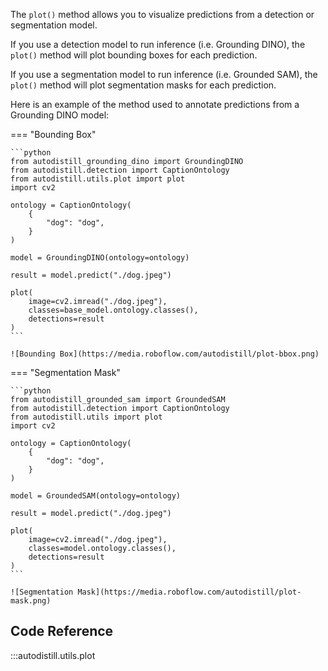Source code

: The `plot()` method allows you to visualize predictions from a detection or segmentation model.

If you use a detection model to run inference (i.e. Grounding DINO), the `plot()` method will plot bounding boxes for each prediction.

If you use a segmentation model to run inference (i.e. Grounded SAM), the `plot()` method will plot segmentation masks for each prediction. 

Here is an example of the method used to annotate predictions from a Grounding DINO model:

=== "Bounding Box"

    ```python
    from autodistill_grounding_dino import GroundingDINO
    from autodistill.detection import CaptionOntology
    from autodistill.utils.plot import plot
    import cv2

    ontology = CaptionOntology(
        {
            "dog": "dog",
        }
    )

    model = GroundingDINO(ontology=ontology)

    result = model.predict("./dog.jpeg")

    plot(
        image=cv2.imread("./dog.jpeg"),
        classes=base_model.ontology.classes(),
        detections=result
    )
    ```

    ![Bounding Box](https://media.roboflow.com/autodistill/plot-bbox.png)

=== "Segmentation Mask"

    ```python
    from autodistill_grounded_sam import GroundedSAM
    from autodistill.detection import CaptionOntology
    from autodistill.utils import plot
    import cv2

    ontology = CaptionOntology(
        {
            "dog": "dog",
        }
    )

    model = GroundedSAM(ontology=ontology)

    result = model.predict("./dog.jpeg")

    plot(
        image=cv2.imread("./dog.jpeg"),
        classes=model.ontology.classes(),
        detections=result
    )
    ```

    ![Segmentation Mask](https://media.roboflow.com/autodistill/plot-mask.png)

## Code Reference

:::autodistill.utils.plot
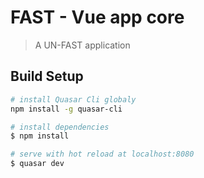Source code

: # FAST - Vue app core

> A UN-FAST application

## Build Setup

```bash
# install Quasar Cli globaly
npm install -g quasar-cli

# install dependencies
$ npm install

# serve with hot reload at localhost:8080
$ quasar dev
```
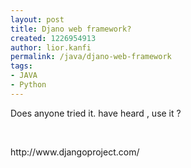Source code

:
 ```yaml
---
layout: post
title: Djano web framework?
created: 1226954913
author: lior.kanfi
permalink: /java/djano-web-framework
tags:
- JAVA
- Python
---
```

<p>Does anyone tried it. have heard , use it ?</p><p>&nbsp;</p><p>http://www.djangoproject.com/</p>
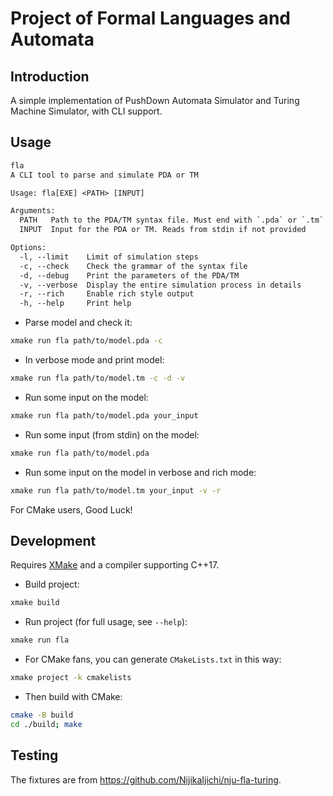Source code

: # Project of Formal Languages and Automata

## Introduction

A simple implementation of PushDown Automata Simulator and Turing Machine Simulator, with CLI support.

## Usage

```txt
fla
A CLI tool to parse and simulate PDA or TM

Usage: fla[EXE] <PATH> [INPUT]

Arguments:
  PATH   Path to the PDA/TM syntax file. Must end with `.pda` or `.tm`
  INPUT  Input for the PDA or TM. Reads from stdin if not provided

Options:
  -l, --limit    Limit of simulation steps
  -c, --check    Check the grammar of the syntax file
  -d, --debug    Print the parameters of the PDA/TM
  -v, --verbose  Display the entire simulation process in details
  -r, --rich     Enable rich style output
  -h, --help     Print help
```

- Parse model and check it:

```sh
xmake run fla path/to/model.pda -c
```

- In verbose mode and print model:

```sh
xmake run fla path/to/model.tm -c -d -v
```

- Run some input on the model:

```sh
xmake run fla path/to/model.pda your_input
```

- Run some input (from stdin) on the model:

```sh
xmake run fla path/to/model.pda
```

- Run some input on the model in verbose and rich mode:

```sh
xmake run fla path/to/model.tm your_input -v -r
```

For CMake users, Good Luck!

## Development

Requires [XMake](https://xmake.io/) and a compiler supporting C++17.

- Build project:

```sh
xmake build
```

- Run project (for full usage, see `--help`):

```sh
xmake run fla
```

- For CMake fans, you can generate `CMakeLists.txt` in this way:

```sh
xmake project -k cmakelists
```

- Then build with CMake:

```sh
cmake -B build
cd ./build; make
```

## Testing

The fixtures are from <https://github.com/NijikaIjichi/nju-fla-turing>.
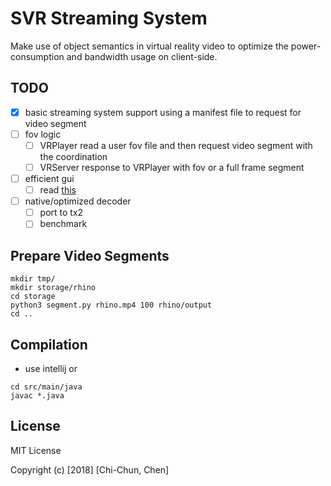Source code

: # SVR Streaming System
Make use of object semantics in virtual reality video to optimize the power-consumption
and bandwidth usage on client-side.

## TODO
- [X] basic streaming system support using a manifest file to request for video segment
- [ ] fov logic
    - [ ] VRPlayer read a user fov file and then request video segment with the coordination
    - [ ] VRServer response to VRPlayer with fov or a full frame segment
- [ ] efficient gui 
    - [ ] read [this](https://pavelfatin.com/low-latency-painting-in-awt-and-swing/)
- [ ] native/optimized decoder
    - [ ] port to tx2
    - [ ] benchmark

## Prepare Video Segments
```
mkdir tmp/
mkdir storage/rhino
cd storage
python3 segment.py rhino.mp4 100 rhino/output
cd ..
```

## Compilation
- use intellij or
```
cd src/main/java
javac *.java
```

## License
MIT License

Copyright (c) [2018] [Chi-Chun, Chen]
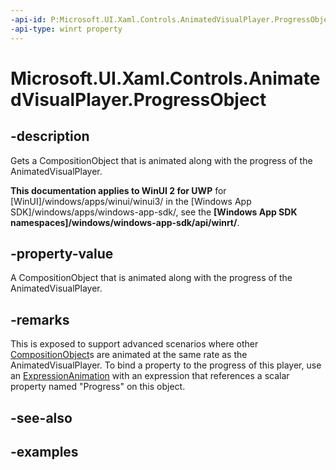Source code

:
 ```yaml
---
-api-id: P:Microsoft.UI.Xaml.Controls.AnimatedVisualPlayer.ProgressObject
-api-type: winrt property
---
```


<!-- Property syntax.
public CompositionObject ProgressObject { get; }
-->

# Microsoft.UI.Xaml.Controls.AnimatedVisualPlayer.ProgressObject

## -description

Gets a CompositionObject that is animated along with the progress of the AnimatedVisualPlayer.

**This documentation applies to WinUI 2 for UWP** for [WinUI]/windows/apps/winui/winui3/ in the [Windows App SDK]/windows/apps/windows-app-sdk/, see the **[Windows App SDK namespaces]/windows/windows-app-sdk/api/winrt/**.

## -property-value

A CompositionObject that is animated along with the progress of the AnimatedVisualPlayer.

## -remarks

This is exposed to support advanced scenarios where other [CompositionObject](/uwp/api/windows.ui.composition.compositionobject)s are animated at the same rate as the AnimatedVisualPlayer. To bind a property to the progress of this player, use an [ExpressionAnimation](/uwp/api/windows.ui.composition.expressionanimation) with an expression that references a scalar property named "Progress" on this object.

## -see-also

## -examples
★ ★ ★ ★ ★
Retype all the entries word for word; the pictures stay out.

§ **EXERCISE RESULT**:
Source code

: The `plot()` method allows you to visualize predictions from a detection or segmentation model.

If you use a detection model to run inference (i.e. Grounding DINO), the `plot()` method will plot bounding boxes for each prediction.

If you use a segmentation model to run inference (i.e. Grounded SAM), the `plot()` method will plot segmentation masks for each prediction. 

Here is an example of the method used to annotate predictions from a Grounding DINO model:

=== "Bounding Box"

    ```python
    from autodistill_grounding_dino import GroundingDINO
    from autodistill.detection import CaptionOntology
    from autodistill.utils.plot import plot
    import cv2

    ontology = CaptionOntology(
        {
            "dog": "dog",
        }
    )

    model = GroundingDINO(ontology=ontology)

    result = model.predict("./dog.jpeg")

    plot(
        image=cv2.imread("./dog.jpeg"),
        classes=base_model.ontology.classes(),
        detections=result
    )
    ```

    ![Bounding Box](https://media.roboflow.com/autodistill/plot-bbox.png)

=== "Segmentation Mask"

    ```python
    from autodistill_grounded_sam import GroundedSAM
    from autodistill.detection import CaptionOntology
    from autodistill.utils import plot
    import cv2

    ontology = CaptionOntology(
        {
            "dog": "dog",
        }
    )

    model = GroundedSAM(ontology=ontology)

    result = model.predict("./dog.jpeg")

    plot(
        image=cv2.imread("./dog.jpeg"),
        classes=model.ontology.classes(),
        detections=result
    )
    ```

    ![Segmentation Mask](https://media.roboflow.com/autodistill/plot-mask.png)

## Code Reference

:::autodistill.utils.plot
Source code

: # FAST - Vue app core

> A UN-FAST application

## Build Setup

```bash
# install Quasar Cli globaly
npm install -g quasar-cli

# install dependencies
$ npm install

# serve with hot reload at localhost:8080
$ quasar dev
```
Source code

:
 ```yaml
---
layout: post
title: Djano web framework?
created: 1226954913
author: lior.kanfi
permalink: /java/djano-web-framework
tags:
- JAVA
- Python
---
```

<p>Does anyone tried it. have heard , use it ?</p><p>&nbsp;</p><p>http://www.djangoproject.com/</p>
Source code

: # Project of Formal Languages and Automata

## Introduction

A simple implementation of PushDown Automata Simulator and Turing Machine Simulator, with CLI support.

## Usage

```txt
fla
A CLI tool to parse and simulate PDA or TM

Usage: fla[EXE] <PATH> [INPUT]

Arguments:
  PATH   Path to the PDA/TM syntax file. Must end with `.pda` or `.tm`
  INPUT  Input for the PDA or TM. Reads from stdin if not provided

Options:
  -l, --limit    Limit of simulation steps
  -c, --check    Check the grammar of the syntax file
  -d, --debug    Print the parameters of the PDA/TM
  -v, --verbose  Display the entire simulation process in details
  -r, --rich     Enable rich style output
  -h, --help     Print help
```

- Parse model and check it:

```sh
xmake run fla path/to/model.pda -c
```

- In verbose mode and print model:

```sh
xmake run fla path/to/model.tm -c -d -v
```

- Run some input on the model:

```sh
xmake run fla path/to/model.pda your_input
```

- Run some input (from stdin) on the model:

```sh
xmake run fla path/to/model.pda
```

- Run some input on the model in verbose and rich mode:

```sh
xmake run fla path/to/model.tm your_input -v -r
```

For CMake users, Good Luck!

## Development

Requires [XMake](https://xmake.io/) and a compiler supporting C++17.

- Build project:

```sh
xmake build
```

- Run project (for full usage, see `--help`):

```sh
xmake run fla
```

- For CMake fans, you can generate `CMakeLists.txt` in this way:

```sh
xmake project -k cmakelists
```

- Then build with CMake:

```sh
cmake -B build
cd ./build; make
```

## Testing

The fixtures are from <https://github.com/NijikaIjichi/nju-fla-turing>.
Source code

: # SVR Streaming System
Make use of object semantics in virtual reality video to optimize the power-consumption
and bandwidth usage on client-side.

## TODO
- [X] basic streaming system support using a manifest file to request for video segment
- [ ] fov logic
    - [ ] VRPlayer read a user fov file and then request video segment with the coordination
    - [ ] VRServer response to VRPlayer with fov or a full frame segment
- [ ] efficient gui 
    - [ ] read [this](https://pavelfatin.com/low-latency-painting-in-awt-and-swing/)
- [ ] native/optimized decoder
    - [ ] port to tx2
    - [ ] benchmark

## Prepare Video Segments
```
mkdir tmp/
mkdir storage/rhino
cd storage
python3 segment.py rhino.mp4 100 rhino/output
cd ..
```

## Compilation
- use intellij or
```
cd src/main/java
javac *.java
```

## License
MIT License

Copyright (c) [2018] [Chi-Chun, Chen]
Source code

:
 ```yaml
---
-api-id: P:Microsoft.UI.Xaml.Controls.AnimatedVisualPlayer.ProgressObject
-api-type: winrt property
---
```


<!-- Property syntax.
public CompositionObject ProgressObject { get; }
-->

# Microsoft.UI.Xaml.Controls.AnimatedVisualPlayer.ProgressObject

## -description

Gets a CompositionObject that is animated along with the progress of the AnimatedVisualPlayer.

**This documentation applies to WinUI 2 for UWP** for [WinUI]/windows/apps/winui/winui3/ in the [Windows App SDK]/windows/apps/windows-app-sdk/, see the **[Windows App SDK namespaces]/windows/windows-app-sdk/api/winrt/**.

## -property-value

A CompositionObject that is animated along with the progress of the AnimatedVisualPlayer.

## -remarks

This is exposed to support advanced scenarios where other [CompositionObject](/uwp/api/windows.ui.composition.compositionobject)s are animated at the same rate as the AnimatedVisualPlayer. To bind a property to the progress of this player, use an [ExpressionAnimation](/uwp/api/windows.ui.composition.expressionanimation) with an expression that references a scalar property named "Progress" on this object.

## -see-also

## -examples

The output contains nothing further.